## Exercise inputs
★ ★ ★ ★
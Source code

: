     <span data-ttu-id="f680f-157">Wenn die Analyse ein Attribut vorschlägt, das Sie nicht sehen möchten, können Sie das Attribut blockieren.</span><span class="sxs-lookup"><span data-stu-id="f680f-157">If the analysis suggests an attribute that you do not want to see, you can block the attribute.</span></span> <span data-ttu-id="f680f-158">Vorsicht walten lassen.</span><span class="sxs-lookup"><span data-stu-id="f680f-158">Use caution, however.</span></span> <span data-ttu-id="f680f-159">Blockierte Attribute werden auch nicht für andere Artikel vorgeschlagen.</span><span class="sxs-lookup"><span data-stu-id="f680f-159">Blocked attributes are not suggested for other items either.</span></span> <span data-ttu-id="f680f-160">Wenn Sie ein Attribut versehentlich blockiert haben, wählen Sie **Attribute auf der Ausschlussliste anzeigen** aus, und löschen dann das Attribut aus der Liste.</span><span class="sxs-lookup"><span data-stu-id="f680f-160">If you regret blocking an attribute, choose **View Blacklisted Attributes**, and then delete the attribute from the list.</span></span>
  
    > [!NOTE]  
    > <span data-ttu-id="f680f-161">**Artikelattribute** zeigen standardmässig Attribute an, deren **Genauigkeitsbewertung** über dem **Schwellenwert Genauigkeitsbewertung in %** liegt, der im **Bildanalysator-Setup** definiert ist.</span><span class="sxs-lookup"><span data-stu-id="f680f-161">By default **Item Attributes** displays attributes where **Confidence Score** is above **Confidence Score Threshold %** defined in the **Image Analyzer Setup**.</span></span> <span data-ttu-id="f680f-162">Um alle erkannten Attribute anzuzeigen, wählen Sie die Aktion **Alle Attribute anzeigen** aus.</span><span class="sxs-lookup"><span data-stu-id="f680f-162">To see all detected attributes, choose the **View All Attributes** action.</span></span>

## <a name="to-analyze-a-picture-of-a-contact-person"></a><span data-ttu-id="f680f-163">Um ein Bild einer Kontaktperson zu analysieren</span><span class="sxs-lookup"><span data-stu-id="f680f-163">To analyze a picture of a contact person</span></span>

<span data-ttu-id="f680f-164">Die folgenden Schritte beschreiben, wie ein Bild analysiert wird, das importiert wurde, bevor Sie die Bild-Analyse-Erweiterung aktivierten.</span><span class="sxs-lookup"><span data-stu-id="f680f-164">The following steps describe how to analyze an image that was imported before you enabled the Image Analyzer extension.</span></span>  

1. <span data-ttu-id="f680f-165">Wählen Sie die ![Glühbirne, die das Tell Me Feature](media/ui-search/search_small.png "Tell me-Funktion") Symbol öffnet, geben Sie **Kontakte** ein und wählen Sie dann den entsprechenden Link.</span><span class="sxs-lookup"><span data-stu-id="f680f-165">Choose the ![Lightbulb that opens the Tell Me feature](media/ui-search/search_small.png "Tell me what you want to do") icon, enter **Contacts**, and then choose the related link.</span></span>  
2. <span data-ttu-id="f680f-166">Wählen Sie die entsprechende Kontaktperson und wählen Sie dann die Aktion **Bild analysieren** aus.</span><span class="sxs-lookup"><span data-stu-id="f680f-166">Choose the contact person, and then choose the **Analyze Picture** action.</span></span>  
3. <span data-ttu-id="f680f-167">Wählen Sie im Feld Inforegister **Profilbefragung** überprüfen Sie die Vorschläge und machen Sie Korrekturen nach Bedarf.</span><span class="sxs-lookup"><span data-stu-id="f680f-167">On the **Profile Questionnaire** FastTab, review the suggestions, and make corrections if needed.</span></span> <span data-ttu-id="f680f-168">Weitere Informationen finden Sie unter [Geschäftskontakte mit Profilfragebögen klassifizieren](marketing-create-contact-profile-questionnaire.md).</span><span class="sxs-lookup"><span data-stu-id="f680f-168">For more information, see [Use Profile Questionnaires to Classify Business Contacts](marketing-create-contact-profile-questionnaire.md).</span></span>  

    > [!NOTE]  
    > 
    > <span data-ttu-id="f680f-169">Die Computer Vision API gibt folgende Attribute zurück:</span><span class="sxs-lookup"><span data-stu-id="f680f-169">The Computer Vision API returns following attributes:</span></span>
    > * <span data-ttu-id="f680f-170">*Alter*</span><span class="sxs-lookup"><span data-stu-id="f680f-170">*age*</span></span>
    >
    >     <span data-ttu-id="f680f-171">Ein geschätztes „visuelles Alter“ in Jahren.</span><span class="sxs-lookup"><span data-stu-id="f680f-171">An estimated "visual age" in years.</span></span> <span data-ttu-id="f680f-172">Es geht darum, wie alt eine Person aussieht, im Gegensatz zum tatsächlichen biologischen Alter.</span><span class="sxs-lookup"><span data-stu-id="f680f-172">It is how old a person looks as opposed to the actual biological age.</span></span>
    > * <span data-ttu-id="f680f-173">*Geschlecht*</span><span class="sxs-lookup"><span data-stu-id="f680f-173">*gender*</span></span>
★ ★ ★ ★
## Exercise details
Each of the lines from the one holding "returns following attributes:</span></span>" through the final line of the entries is to be set down exactly, and no others.

## Response to the task
    > <span data-ttu-id="f680f-169">Die Computer Vision API gibt folgende Attribute zurück:</span><span class="sxs-lookup"><span data-stu-id="f680f-169">The Computer Vision API returns following attributes:</span></span>
    > * <span data-ttu-id="f680f-170">*Alter*</span><span class="sxs-lookup"><span data-stu-id="f680f-170">*age*</span></span>
    >
    >     <span data-ttu-id="f680f-171">Ein geschätztes „visuelles Alter“ in Jahren.</span><span class="sxs-lookup"><span data-stu-id="f680f-171">An estimated "visual age" in years.</span></span> <span data-ttu-id="f680f-172">Es geht darum, wie alt eine Person aussieht, im Gegensatz zum tatsächlichen biologischen Alter.</span><span class="sxs-lookup"><span data-stu-id="f680f-172">It is how old a person looks as opposed to the actual biological age.</span></span>
    > * <span data-ttu-id="f680f-173">*Geschlecht*</span><span class="sxs-lookup"><span data-stu-id="f680f-173">*gender*</span></span>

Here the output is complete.